Sell things you do not need and get a part-time job. Maybe you can find an additional job to get your down payment money. You can also seriously consider the possessions you really need and the things you migh be able to put up for sale. You might have collectibles you can sell on an online auction, or quality household goods for a garage or tag sale. Also, you might want to think about selling any investments you hold.

Borrow funds from a retirement plan. Research the specifics of your individual plan. Many people get down payment money from withdrawing what they need from their IRAs or getting money out of their 401(k) programs. Make sure to find out about the tax ramifications, repayment terms, and any early withdrawal penalties.

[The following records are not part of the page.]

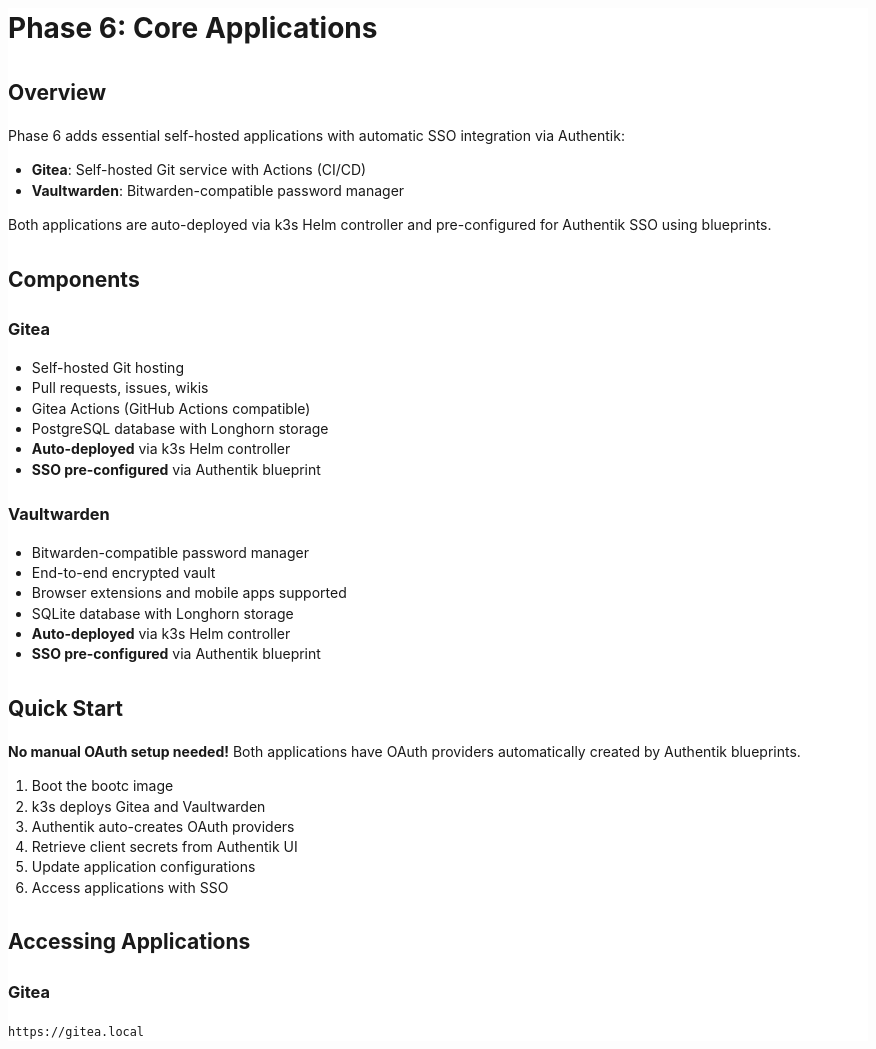 # Phase 6: Core Applications

## Overview

Phase 6 adds essential self-hosted applications with automatic SSO integration via Authentik:

- **Gitea**: Self-hosted Git service with Actions (CI/CD)
- **Vaultwarden**: Bitwarden-compatible password manager

Both applications are auto-deployed via k3s Helm controller and pre-configured for Authentik SSO using blueprints.

## Components

### Gitea
- Self-hosted Git hosting
- Pull requests, issues, wikis
- Gitea Actions (GitHub Actions compatible)
- PostgreSQL database with Longhorn storage
- **Auto-deployed** via k3s Helm controller
- **SSO pre-configured** via Authentik blueprint

### Vaultwarden
- Bitwarden-compatible password manager
- End-to-end encrypted vault
- Browser extensions and mobile apps supported
- SQLite database with Longhorn storage
- **Auto-deployed** via k3s Helm controller
- **SSO pre-configured** via Authentik blueprint

## Quick Start

**No manual OAuth setup needed!** Both applications have OAuth providers automatically created by Authentik blueprints.

1. Boot the bootc image
2. k3s deploys Gitea and Vaultwarden
3. Authentik auto-creates OAuth providers
4. Retrieve client secrets from Authentik UI
5. Update application configurations
6. Access applications with SSO

## Accessing Applications

### Gitea
```
https://gitea.local
```
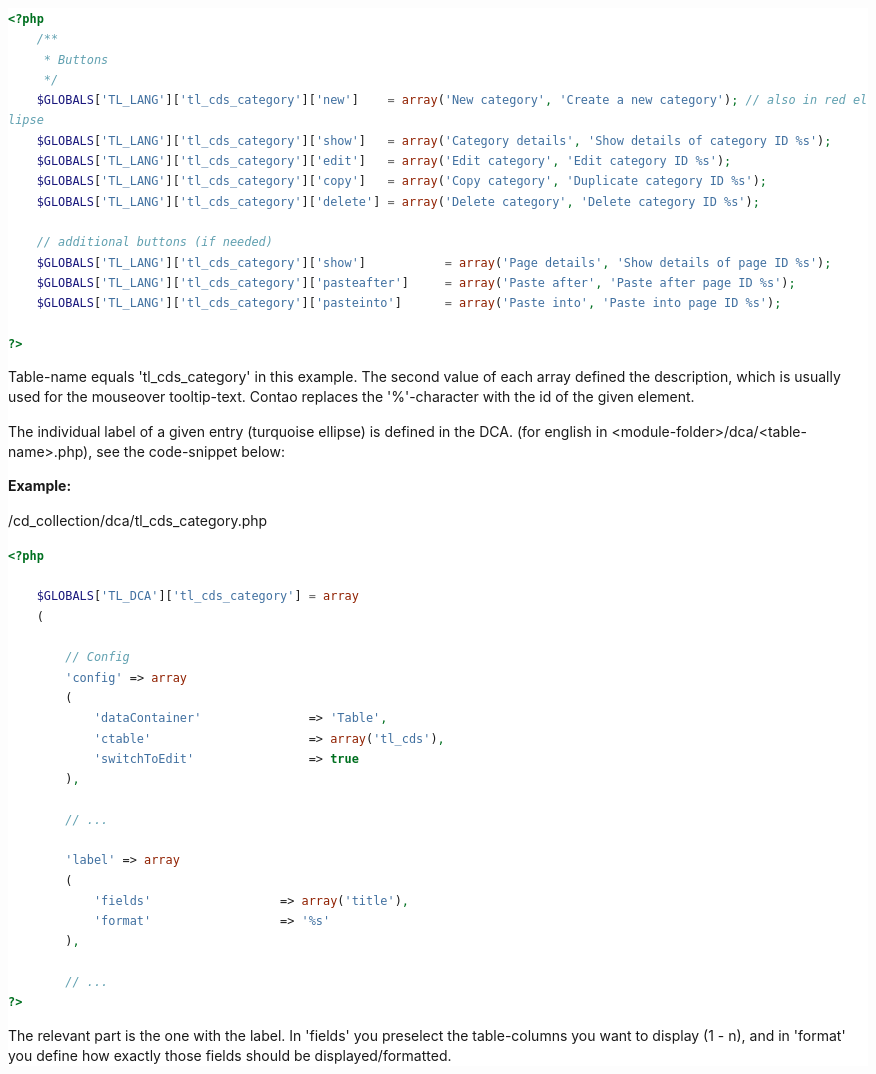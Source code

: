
 ```php
<?php
	/**
  	 * Buttons
 	 */
	$GLOBALS['TL_LANG']['tl_cds_category']['new']    = array('New category', 'Create a new category'); // also in red ellipse
	$GLOBALS['TL_LANG']['tl_cds_category']['show']   = array('Category details', 'Show details of category ID %s');
	$GLOBALS['TL_LANG']['tl_cds_category']['edit']   = array('Edit category', 'Edit category ID %s');
	$GLOBALS['TL_LANG']['tl_cds_category']['copy']   = array('Copy category', 'Duplicate category ID %s'); 
	$GLOBALS['TL_LANG']['tl_cds_category']['delete'] = array('Delete category', 'Delete category ID %s'); 	
	
	// additional buttons (if needed)	
	$GLOBALS['TL_LANG']['tl_cds_category']['show']			 = array('Page details', 'Show details of page ID %s');
	$GLOBALS['TL_LANG']['tl_cds_category']['pasteafter']	 = array('Paste after', 'Paste after page ID %s');
	$GLOBALS['TL_LANG']['tl_cds_category']['pasteinto']		 = array('Paste into', 'Paste into page ID %s');

?>
```
Table-name equals 'tl\_cds\_category' in this example. The second value of each array defined the description, which is usually used for the mouseover tooltip-text. Contao replaces the '%'-character with the id of the given element. 


The individual label of a given entry (turquoise ellipse) is defined in the DCA. (for english in \<module-folder\>/dca/\<table-name\>.php), see the code-snippet below:


**Example:** 		 

/cd\_collection/dca/tl\_cds\_category.php

```php
<?php

	$GLOBALS['TL_DCA']['tl_cds_category'] = array
	(

		// Config
		'config' => array
		(
			'dataContainer'               => 'Table',
			'ctable'                      => array('tl_cds'),
			'switchToEdit'                => true
		),

		// ...
		
		'label' => array
		(
			'fields'                  => array('title'),
			'format'                  => '%s'
		),

		// ...
?>
```
The relevant part is the one with the label. In 'fields' you preselect the table-columns you want to display (1 - n), and in 'format' you define how exactly those fields should be displayed/formatted.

Ask for help from generous family members. Many homebuyers somtimes receive help with their down payment help from thoughtful family members who are able to help get them in their own home. Your family members may be willing to help you reach the goal of buying your first home.

Learn about housing finance agencies. These types of agencies offer special mortgate loan programs to low and moderate-income buyers, buyers interested in remodeling a home within a particular part of the city, and other groups as specified by each finance agency. Working through this kind of agency, you can be given an interest rate that is below market, down payment help and other advantages. These types of agencies may help you with a reduced rate of interest, help with your down payment, and offer other assistance. The central goal of non-profit housing finance agencies is to promote residential ownership in specific places.

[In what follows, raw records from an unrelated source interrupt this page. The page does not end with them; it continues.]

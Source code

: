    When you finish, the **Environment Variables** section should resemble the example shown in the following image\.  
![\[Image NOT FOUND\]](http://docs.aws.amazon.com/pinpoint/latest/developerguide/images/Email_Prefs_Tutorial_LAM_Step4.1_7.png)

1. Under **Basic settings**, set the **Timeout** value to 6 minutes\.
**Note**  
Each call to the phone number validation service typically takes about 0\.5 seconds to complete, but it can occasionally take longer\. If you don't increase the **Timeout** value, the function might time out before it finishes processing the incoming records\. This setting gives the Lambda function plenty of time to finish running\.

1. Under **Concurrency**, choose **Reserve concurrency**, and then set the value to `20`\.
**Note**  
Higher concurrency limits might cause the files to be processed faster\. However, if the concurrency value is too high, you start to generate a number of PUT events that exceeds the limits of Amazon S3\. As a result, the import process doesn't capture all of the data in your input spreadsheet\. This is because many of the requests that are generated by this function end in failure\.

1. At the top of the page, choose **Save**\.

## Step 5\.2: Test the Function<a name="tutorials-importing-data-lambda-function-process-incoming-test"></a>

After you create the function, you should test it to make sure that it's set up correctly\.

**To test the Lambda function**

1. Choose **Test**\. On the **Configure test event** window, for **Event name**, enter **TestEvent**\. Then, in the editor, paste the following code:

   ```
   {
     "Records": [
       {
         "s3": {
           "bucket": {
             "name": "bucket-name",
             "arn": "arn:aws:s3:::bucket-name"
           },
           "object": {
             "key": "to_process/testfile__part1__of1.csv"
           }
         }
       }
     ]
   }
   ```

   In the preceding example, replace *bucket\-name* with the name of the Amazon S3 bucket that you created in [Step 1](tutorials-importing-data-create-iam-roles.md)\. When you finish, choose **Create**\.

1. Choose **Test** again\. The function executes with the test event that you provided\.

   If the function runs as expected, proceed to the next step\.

Learn about low-down and no-down mortgage loan programs.

  • FHA mortgage loans

    The Federal Housing Administration (FHA), which functions as part of the U.S. Department of Housing and Urban Development (HUD), plays a significant part in assisting low and moderate-income individuals qualify for mortgages. Part of the United States Department of Housing and Urban Development(HUD), FHA (Federal Housing Administration) aids homebuyers in qualifying for mortgage loans. FHA offers mortgage insurance to private lenders, ensuring the buyers are eligible for a loan. Interest rates for an FHA mortgage are typically the going interest rate, while the down payment requirements for an FHA loan will be lower than those of conventional loans. Closing costs can be financed in the mortgage, while the down payment may be as low as 3 percent of the total.

  • VA mortgages

    With a guarantee from the Department of Veterans Affairs, a VA loan is offered to veterens and service people. This specialized loan does not require a down payment, has mimimal closing costs, and offers a competitive interest rate. While the mortgage loans aren't actually financed by the VA, the office certifies borrowers by providing eligibility certificates.

  • Piggy-back loans

    You may fund a down payment through a second mortgage that closes at the same time as the first. Usually the piggyback loan takes care of 10 percent of the home's amount, while the first mortgage finances 80 percent. Instead of the usual 20 percent down payment, the buyer will just have to pull together the remaining 10 percent.

  • Carry-Back loans

    With a carry-back mortgage, the you borrow a portion of the seller's home equity.. The buyer finances most of the purchase price through a traditional mortgage program and borrows the remainder from the seller. Typically you'll pay a somewhat higher rate with the loan from the seller.

No matter how you gather down payment funds, the satisfaction of reaching the goal of owning your own home will be just as great!